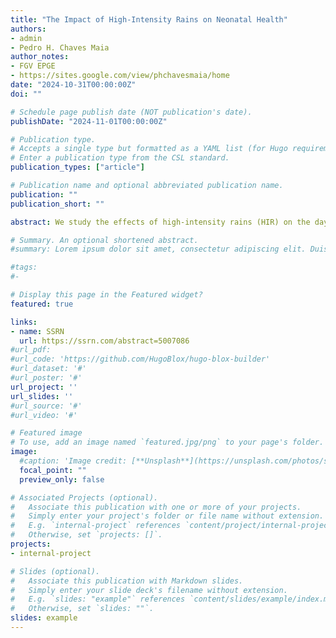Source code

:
 ```yaml
---
title: "The Impact of High-Intensity Rains on Neonatal Health"
authors:
- admin
- Pedro H. Chaves Maia
author_notes:
- FGV EPGE
- https://sites.google.com/view/phchavesmaia/home
date: "2024-10-31T00:00:00Z"
doi: ""

# Schedule page publish date (NOT publication's date).
publishDate: "2024-11-01T00:00:00Z"

# Publication type.
# Accepts a single type but formatted as a YAML list (for Hugo requirements).
# Enter a publication type from the CSL standard.
publication_types: ["article"]

# Publication name and optional abbreviated publication name.
publication: ""
publication_short: ""

abstract: We study the effects of high-intensity rains (HIR) on the day of birth on newborn health in the city of Rio de Janeiro, Brazil. We merge geodata from rainfall stations with administrative birth certificate records, creating a uniquely rich dataset covering the universe of births and HIR in Rio de Janeiro from 2006-2019. We find that 1) HIRs increase the likelihood of "low" and "very low" Apgar scores at the 5-minute mark by, at most, 29% and 40%, respectively; 2) the negative impact of HIR on Apgar scores is concentrated in health units affiliated with the SUS (Unified Health System), and 3) these adverse health effects are concentrated in units close to flood points.

# Summary. An optional shortened abstract.
#summary: Lorem ipsum dolor sit amet, consectetur adipiscing elit. Duis posuere tellus ac convallis placerat. Proin tincidunt magna sed ex sollicitudin condimentum.

#tags:
#-

# Display this page in the Featured widget?
featured: true

links:
- name: SSRN
  url: https://ssrn.com/abstract=5007086
#url_pdf: 
#url_code: 'https://github.com/HugoBlox/hugo-blox-builder'
#url_dataset: '#'
#url_poster: '#'
url_project: ''
url_slides: ''
#url_source: '#'
#url_video: '#'

# Featured image
# To use, add an image named `featured.jpg/png` to your page's folder. 
image:
  #caption: 'Image credit: [**Unsplash**](https://unsplash.com/photos/s9CC2SKySJM)'
  focal_point: ""
  preview_only: false

# Associated Projects (optional).
#   Associate this publication with one or more of your projects.
#   Simply enter your project's folder or file name without extension.
#   E.g. `internal-project` references `content/project/internal-project/index.md`.
#   Otherwise, set `projects: []`.
projects:
- internal-project

# Slides (optional).
#   Associate this publication with Markdown slides.
#   Simply enter your slide deck's filename without extension.
#   E.g. `slides: "example"` references `content/slides/example/index.md`.
#   Otherwise, set `slides: ""`.
slides: example
---
```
********
- **Brief**
Each record above should be returned unchanged, except that the pictures are dropped.

- **Response to this exercise**
Source code

:
 ```yaml
---
title: "The Impact of High-Intensity Rains on Neonatal Health"
authors:
- admin
- Pedro H. Chaves Maia
author_notes:
- FGV EPGE
- https://sites.google.com/view/phchavesmaia/home
date: "2024-10-31T00:00:00Z"
doi: ""

# Schedule page publish date (NOT publication's date).
publishDate: "2024-11-01T00:00:00Z"

# Publication type.
# Accepts a single type but formatted as a YAML list (for Hugo requirements).
# Enter a publication type from the CSL standard.
publication_types: ["article"]

# Publication name and optional abbreviated publication name.
publication: ""
publication_short: ""

abstract: We study the effects of high-intensity rains (HIR) on the day of birth on newborn health in the city of Rio de Janeiro, Brazil. We merge geodata from rainfall stations with administrative birth certificate records, creating a uniquely rich dataset covering the universe of births and HIR in Rio de Janeiro from 2006-2019. We find that 1) HIRs increase the likelihood of "low" and "very low" Apgar scores at the 5-minute mark by, at most, 29% and 40%, respectively; 2) the negative impact of HIR on Apgar scores is concentrated in health units affiliated with the SUS (Unified Health System), and 3) these adverse health effects are concentrated in units close to flood points.

# Summary. An optional shortened abstract.
#summary: Lorem ipsum dolor sit amet, consectetur adipiscing elit. Duis posuere tellus ac convallis placerat. Proin tincidunt magna sed ex sollicitudin condimentum.

#tags:
#-

# Display this page in the Featured widget?
featured: true

links:
- name: SSRN
  url: https://ssrn.com/abstract=5007086
#url_pdf: 
#url_code: 'https://github.com/HugoBlox/hugo-blox-builder'
#url_dataset: '#'
#url_poster: '#'
url_project: ''
url_slides: ''
#url_source: '#'
#url_video: '#'

# Featured image
# To use, add an image named `featured.jpg/png` to your page's folder. 
image:
  #caption: 'Image credit: [**Unsplash**](https://unsplash.com/photos/s9CC2SKySJM)'
  focal_point: ""
  preview_only: false

# Associated Projects (optional).
#   Associate this publication with one or more of your projects.
#   Simply enter your project's folder or file name without extension.
#   E.g. `internal-project` references `content/project/internal-project/index.md`.
#   Otherwise, set `projects: []`.
projects:
- internal-project

# Slides (optional).
#   Associate this publication with Markdown slides.
#   Simply enter your slide deck's filename without extension.
#   E.g. `slides: "example"` references `content/slides/example/index.md`.
#   Otherwise, set `slides: ""`.
slides: example
---
```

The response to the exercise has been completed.